Numerous genetic studies have shown that hybridization do not only occur more commonly than originally thought but also across the entire animal kingdom [1–4]. In particular, hybridization occurs between wild species and their domestic counterparts [5, 6], as well as between native and introduced species [4, 7, 8].
If the fitness of the hybrid-offspring is greater than that of the offspring from each parent species, hybridization on one hand may function as mode of speciation while on the other hand disrupt local adaptations, leading to population decline and loss of biodiversity [9, 10]. The list of consequences observed after hybridization between domestic and wild species is extensive and may include reduced fitness of F1 and F2 generations, accelerated growth rate with subsequent skeletal malformations, increased agonistic behaviour, decreased predator avoidance behaviour, and unpredictable effects on animals’ resistance to parasites [11–13].

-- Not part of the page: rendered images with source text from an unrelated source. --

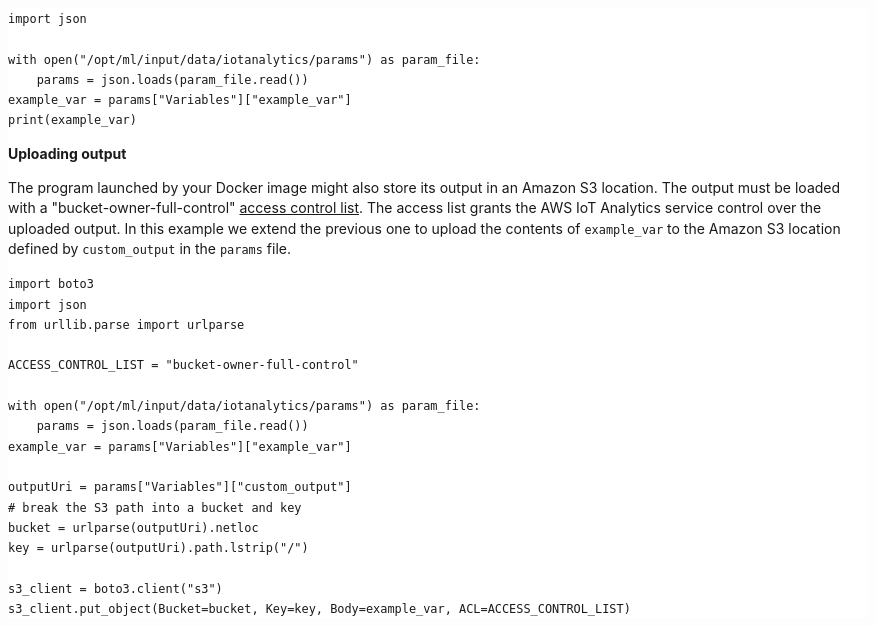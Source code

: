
 ```
import json

with open("/opt/ml/input/data/iotanalytics/params") as param_file:
    params = json.loads(param_file.read())
example_var = params["Variables"]["example_var"]
print(example_var)
```

**Uploading output**

The program launched by your Docker image might also store its output in an Amazon S3 location\. The output must be loaded with a "bucket\-owner\-full\-control" [access control list](https://docs.aws.amazon.com/AmazonS3/latest/dev/acl-overview.html)\. The access list grants the AWS IoT Analytics service control over the uploaded output\. In this example we extend the previous one to upload the contents of `example_var` to the Amazon S3 location defined by `custom_output` in the `params` file\.

```
import boto3
import json
from urllib.parse import urlparse

ACCESS_CONTROL_LIST = "bucket-owner-full-control"

with open("/opt/ml/input/data/iotanalytics/params") as param_file:
    params = json.loads(param_file.read())
example_var = params["Variables"]["example_var"]

outputUri = params["Variables"]["custom_output"]
# break the S3 path into a bucket and key
bucket = urlparse(outputUri).netloc
key = urlparse(outputUri).path.lstrip("/")

s3_client = boto3.client("s3")
s3_client.put_object(Bucket=bucket, Key=key, Body=example_var, ACL=ACCESS_CONTROL_LIST)
```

While in the past hybridizations were considered to be rare events, nowadays they are increasingly detected because molecular methods often show hybridization despite unchanged phenotype . Because mammalian mitochondrial DNA (mtDNA) is maternally inherited, the detection of mtDNA haplotypes of one species in yet another, morphologically distinct species indicates introgression and thus past hybridization followed by numerous backcrosses [5, 10, 15, 16]. Nevertheless, mtDNA can only detect hybridization along matrilines while paternal hybrid offspring remains undetected. Moreover, mtDNA haplotypes may not be monophyletic within species because of ancestral lineage sorting in addition to hybridization . In the opposite case, Y-linked haplotype markers will only be useful to detect male hybrid offspring as they follow the paternal lineage  and thus, results inferred from mitochondrial DNA and Y-chromosome are sometimes discordant. Due to their biparental inheritance, microsatellites are thus better suited to detect hybridization events, and therefore have been established and used for many animal species [19, 20]. Nevertheless, for the eventual detection of hybridization, the use of microsatellites requires additional efforts such as standardization of allele lengths for both species and for the cross-species amplification in the hybrids . They also require the use of internal genotyping controls when performing PCR amplifications to overcome the possible lack of consistency in allele sizes across different analytical instruments and running conditions . A different approach, besides the use of mtDNA and microsatellite loci, is the exploration of the species specificity of coding sequences. To our knowledge, the genes of the Major Histocompatibility Complex (MHC) have not yet been used to detect hybridization events between vertebrate species.
In vertebrates, the MHC is vital for foreign antigen recognition and the immune response to infections . Some of its genes are among the most polymorphic loci of the vertebrate genomes  displaying high levels of allelic diversity . So far, at least six models have been suggested to explain the maintenance of MHC variability, the two most prominent ones being a) balancing selection and b) the rare allele model . Interestingly, domestic species often have higher than expected levels of MHC diversity, given their domestication history . On the other hand, many endangered species exhibit a low degree of MHC polymorphism caused by severe population bottlenecks in their history . Low MHC variability may also stem from the social organisation of a species , which may result in low transmission rates of infectious diseases  generating low selection pressure for high variability. Hence, hybridizations between species with high MHC allelic variability and species with low MHC variability may be detected by studying MHC allele distribution, given that there are no shared alleles.
There are several reports about hybridizations in caprine species. Hybrids between several wild caprine species have been reported and hybrids between domestic goat and wild caprine species were described as being fertile and having a reduced predator and human avoidance . In few cases, hybrids between the Alpine ibex (Capra ibex ibex) and domestic goats (Capra hircus) were reported for both crosses (wild male × domestic female; wild female × domestic male) and as occurring both in captivity  and in the wild . However, to our knowledge, neither a general report nor a molecular data based report has so far presented hybridization between Iberian ibex (Capra pyrenaica) and domestic goat in the wild.
In this paper we aim to (i) present the first cases of free-ranging Iberian ibex × domestic goat hybrids, and want to (ii) demonstrate the suitability of MHC loci (under certain conditions) as a molecular tool for the detection of hybridization between species with strongly differing allelic variability at these loci.